Stunned, Junior had no answer.

"Please, I must speak to Bartholomew," the caller pleaded with quiet urgency.

Her voice was soft, almost a whisper, and charged with anxiety; but under other circumstances, it would have been sexy.

"Who is this?" he demanded, although for a demand, the words came out too thin, too squeaky.

"I've got to warn Bartholomew. I've got to."

"Who is this?"

Fathoms of silence flooded the line. Still, she listened. He sensed her there, though as if at a great depth.

Recognizing the danger of saying the wrong thing, the potential for self-incrimination, Junior clenched his jaws and waited.

When at last the caller spoke again, her voice sounded a kingdom away: "Will you tell Bartholomew…?"

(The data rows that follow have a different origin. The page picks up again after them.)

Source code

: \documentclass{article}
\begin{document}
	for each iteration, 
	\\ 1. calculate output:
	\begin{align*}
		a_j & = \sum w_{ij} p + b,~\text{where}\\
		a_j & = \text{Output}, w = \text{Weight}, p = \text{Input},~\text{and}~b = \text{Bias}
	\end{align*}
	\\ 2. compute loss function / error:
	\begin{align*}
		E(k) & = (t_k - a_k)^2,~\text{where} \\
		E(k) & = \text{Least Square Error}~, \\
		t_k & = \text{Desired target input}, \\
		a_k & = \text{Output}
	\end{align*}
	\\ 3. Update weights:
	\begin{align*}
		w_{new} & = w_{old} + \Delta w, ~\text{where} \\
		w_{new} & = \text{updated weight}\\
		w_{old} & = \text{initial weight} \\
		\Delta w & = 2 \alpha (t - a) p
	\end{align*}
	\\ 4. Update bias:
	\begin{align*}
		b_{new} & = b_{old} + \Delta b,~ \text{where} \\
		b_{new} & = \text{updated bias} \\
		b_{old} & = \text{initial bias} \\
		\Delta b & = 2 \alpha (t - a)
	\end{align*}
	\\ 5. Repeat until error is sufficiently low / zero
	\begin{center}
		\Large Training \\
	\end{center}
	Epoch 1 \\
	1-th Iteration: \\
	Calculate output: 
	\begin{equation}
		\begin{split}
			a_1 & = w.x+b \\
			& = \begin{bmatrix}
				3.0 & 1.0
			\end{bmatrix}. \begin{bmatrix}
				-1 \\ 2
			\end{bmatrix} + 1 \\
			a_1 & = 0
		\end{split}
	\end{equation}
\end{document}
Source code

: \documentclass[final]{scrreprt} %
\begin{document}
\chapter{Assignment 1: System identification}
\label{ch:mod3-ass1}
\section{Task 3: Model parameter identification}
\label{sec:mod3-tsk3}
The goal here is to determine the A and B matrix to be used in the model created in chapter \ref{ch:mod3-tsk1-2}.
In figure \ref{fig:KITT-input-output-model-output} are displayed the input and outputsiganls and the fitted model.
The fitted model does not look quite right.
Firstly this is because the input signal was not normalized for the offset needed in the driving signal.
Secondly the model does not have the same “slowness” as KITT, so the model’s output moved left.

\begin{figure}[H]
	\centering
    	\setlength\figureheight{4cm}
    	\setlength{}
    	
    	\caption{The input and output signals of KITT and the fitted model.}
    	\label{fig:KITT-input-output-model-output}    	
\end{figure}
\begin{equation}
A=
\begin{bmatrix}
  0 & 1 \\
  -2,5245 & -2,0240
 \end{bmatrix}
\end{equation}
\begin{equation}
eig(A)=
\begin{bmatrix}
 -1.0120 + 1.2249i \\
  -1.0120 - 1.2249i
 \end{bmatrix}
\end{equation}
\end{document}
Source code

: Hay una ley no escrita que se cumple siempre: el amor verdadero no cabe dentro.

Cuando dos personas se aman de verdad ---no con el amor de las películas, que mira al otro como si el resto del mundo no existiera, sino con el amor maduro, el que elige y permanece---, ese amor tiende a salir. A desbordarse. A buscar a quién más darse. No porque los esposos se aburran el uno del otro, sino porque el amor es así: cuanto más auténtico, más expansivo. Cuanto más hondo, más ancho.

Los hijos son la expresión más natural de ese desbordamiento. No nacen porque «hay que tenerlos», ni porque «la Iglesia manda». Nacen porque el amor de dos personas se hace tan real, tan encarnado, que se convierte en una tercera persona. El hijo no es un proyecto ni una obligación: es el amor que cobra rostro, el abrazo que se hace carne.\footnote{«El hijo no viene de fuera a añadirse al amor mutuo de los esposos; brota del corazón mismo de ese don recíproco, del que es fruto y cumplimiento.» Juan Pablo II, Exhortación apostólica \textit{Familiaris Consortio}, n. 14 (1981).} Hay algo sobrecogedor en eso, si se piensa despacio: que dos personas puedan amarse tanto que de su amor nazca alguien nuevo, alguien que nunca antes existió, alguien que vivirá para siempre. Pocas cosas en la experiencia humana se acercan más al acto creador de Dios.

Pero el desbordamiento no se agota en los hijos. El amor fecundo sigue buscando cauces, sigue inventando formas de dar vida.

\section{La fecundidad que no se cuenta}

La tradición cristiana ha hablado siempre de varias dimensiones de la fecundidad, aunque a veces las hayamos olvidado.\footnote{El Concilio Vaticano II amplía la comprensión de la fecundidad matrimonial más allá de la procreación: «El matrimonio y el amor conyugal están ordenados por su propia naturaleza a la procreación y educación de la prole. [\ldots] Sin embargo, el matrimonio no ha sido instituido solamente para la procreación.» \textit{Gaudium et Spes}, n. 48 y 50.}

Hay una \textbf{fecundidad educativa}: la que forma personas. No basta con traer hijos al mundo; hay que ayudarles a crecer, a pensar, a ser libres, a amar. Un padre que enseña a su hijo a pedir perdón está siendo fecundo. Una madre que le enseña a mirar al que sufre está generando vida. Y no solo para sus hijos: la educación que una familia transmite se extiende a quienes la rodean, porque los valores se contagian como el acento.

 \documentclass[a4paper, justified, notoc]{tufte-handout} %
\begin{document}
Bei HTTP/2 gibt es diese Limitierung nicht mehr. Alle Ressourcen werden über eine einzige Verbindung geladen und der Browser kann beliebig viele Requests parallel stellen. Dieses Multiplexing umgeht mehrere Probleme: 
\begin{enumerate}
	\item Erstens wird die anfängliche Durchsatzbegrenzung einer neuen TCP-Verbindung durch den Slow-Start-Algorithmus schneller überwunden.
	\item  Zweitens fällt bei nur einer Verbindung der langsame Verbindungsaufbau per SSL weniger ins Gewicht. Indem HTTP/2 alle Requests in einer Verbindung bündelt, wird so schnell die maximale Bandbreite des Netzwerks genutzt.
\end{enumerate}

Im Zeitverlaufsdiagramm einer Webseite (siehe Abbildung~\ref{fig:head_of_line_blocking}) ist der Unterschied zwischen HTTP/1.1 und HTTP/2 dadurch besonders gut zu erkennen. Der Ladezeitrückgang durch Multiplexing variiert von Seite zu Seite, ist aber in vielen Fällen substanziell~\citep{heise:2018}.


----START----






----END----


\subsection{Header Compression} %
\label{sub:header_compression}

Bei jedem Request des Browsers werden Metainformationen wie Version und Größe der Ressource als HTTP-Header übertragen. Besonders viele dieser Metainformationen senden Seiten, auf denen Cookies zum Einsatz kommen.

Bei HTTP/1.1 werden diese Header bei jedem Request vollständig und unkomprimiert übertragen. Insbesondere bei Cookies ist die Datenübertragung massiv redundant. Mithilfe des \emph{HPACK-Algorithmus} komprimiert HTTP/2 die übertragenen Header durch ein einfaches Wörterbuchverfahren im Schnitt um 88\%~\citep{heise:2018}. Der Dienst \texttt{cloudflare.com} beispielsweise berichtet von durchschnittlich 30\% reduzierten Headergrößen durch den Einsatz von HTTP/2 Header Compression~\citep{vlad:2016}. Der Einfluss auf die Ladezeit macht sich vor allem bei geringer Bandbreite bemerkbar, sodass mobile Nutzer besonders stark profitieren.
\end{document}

Junior pressed the receiver so tightly to his head that his ear ached.

Farther away still: "Will you tell him…?"

"Tell him what?"

"Tell him Victoria called to warn him."

Click.

She was gone.

He didn't believe in the restless dead. Not for a minute.

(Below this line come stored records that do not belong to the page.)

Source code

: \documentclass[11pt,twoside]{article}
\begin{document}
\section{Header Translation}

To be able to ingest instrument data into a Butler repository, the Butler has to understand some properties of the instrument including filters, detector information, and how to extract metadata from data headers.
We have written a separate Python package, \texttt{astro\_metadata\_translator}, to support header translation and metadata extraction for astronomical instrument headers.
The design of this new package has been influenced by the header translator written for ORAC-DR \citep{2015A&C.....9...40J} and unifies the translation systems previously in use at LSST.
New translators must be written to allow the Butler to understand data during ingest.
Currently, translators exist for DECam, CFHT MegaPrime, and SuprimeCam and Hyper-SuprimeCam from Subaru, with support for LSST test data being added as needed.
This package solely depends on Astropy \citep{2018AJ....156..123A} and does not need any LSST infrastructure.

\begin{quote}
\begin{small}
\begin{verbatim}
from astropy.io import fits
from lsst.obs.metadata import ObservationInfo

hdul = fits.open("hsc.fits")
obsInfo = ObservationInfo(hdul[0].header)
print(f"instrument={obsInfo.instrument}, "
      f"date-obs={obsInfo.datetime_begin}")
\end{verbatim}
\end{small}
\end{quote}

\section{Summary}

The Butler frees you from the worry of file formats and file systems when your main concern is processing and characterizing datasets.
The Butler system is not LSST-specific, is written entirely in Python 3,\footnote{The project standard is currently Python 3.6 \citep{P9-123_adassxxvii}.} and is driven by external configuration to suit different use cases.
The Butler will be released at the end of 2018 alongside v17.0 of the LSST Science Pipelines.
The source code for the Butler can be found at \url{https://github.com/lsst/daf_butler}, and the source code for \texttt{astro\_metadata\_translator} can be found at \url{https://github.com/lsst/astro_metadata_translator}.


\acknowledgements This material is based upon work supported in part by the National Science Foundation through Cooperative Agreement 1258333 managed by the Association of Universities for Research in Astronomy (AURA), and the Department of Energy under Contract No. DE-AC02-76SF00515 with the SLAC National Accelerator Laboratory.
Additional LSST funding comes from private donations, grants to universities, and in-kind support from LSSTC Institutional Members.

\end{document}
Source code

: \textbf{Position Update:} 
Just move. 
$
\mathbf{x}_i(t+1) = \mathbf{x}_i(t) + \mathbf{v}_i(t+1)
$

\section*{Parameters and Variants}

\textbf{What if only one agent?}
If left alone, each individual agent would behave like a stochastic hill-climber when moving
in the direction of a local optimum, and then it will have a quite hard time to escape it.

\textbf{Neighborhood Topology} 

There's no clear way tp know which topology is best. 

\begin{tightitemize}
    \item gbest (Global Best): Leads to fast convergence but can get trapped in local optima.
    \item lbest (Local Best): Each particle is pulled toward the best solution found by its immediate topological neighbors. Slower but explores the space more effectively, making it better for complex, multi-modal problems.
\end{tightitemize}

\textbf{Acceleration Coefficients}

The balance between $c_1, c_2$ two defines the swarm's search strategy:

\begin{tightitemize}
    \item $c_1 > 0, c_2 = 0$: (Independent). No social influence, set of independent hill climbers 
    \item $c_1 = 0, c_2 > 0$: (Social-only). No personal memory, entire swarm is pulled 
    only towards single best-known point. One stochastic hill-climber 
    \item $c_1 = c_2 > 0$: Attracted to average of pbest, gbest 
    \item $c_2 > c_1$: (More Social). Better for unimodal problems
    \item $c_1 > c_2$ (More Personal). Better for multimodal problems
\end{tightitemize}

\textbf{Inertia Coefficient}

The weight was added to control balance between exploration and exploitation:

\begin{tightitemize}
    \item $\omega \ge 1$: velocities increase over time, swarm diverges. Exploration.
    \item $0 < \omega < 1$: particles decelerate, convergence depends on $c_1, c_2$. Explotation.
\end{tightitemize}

Because he hadn't heard Victoria Bressler speak in so long-and then only on two occasions-and because the woman on the phone had spoken so softly, Junior couldn't tell whether or not their voices were one and the same.

No, impossible. He had killed Victoria almost a year and a half before this phone call. When you were dead, you were gone forever.

Junior didn't believe in gods, devils, Heaven, Hell, life after death. He put his faith in one thing: himself.

Yet through the summer of 1966, following this call, he acted like a man who was haunted. A sudden draft, even if warm, chilled him and caused him to turn in circles, seeking the source. In the middle of the night, the most innocent of sounds could scramble him from bed and send him on a search of the apartment, flinching from harmless shadows and twitching at looming invisibilities that he imagined he saw at the edges of his vision.

Sometimes, while shaving or combing his hair, as he was looking in the bathroom or foyer mirror, Junior thought that he glimpsed a presence, dark and vaporous, less substantial than smoke, standing or moving behind him. At other times, this entity seemed to be within the mirror. He couldn't focus on it, study it, because the moment he became aware of the presence, it was gone.

These were stress-induced flights of the imagination, of course.

Increasingly, he used meditation to relieve stress. He was so skilled at concentrative meditation without seed-blanking his mind-that half an hour of it was as refreshing as a night's sleep.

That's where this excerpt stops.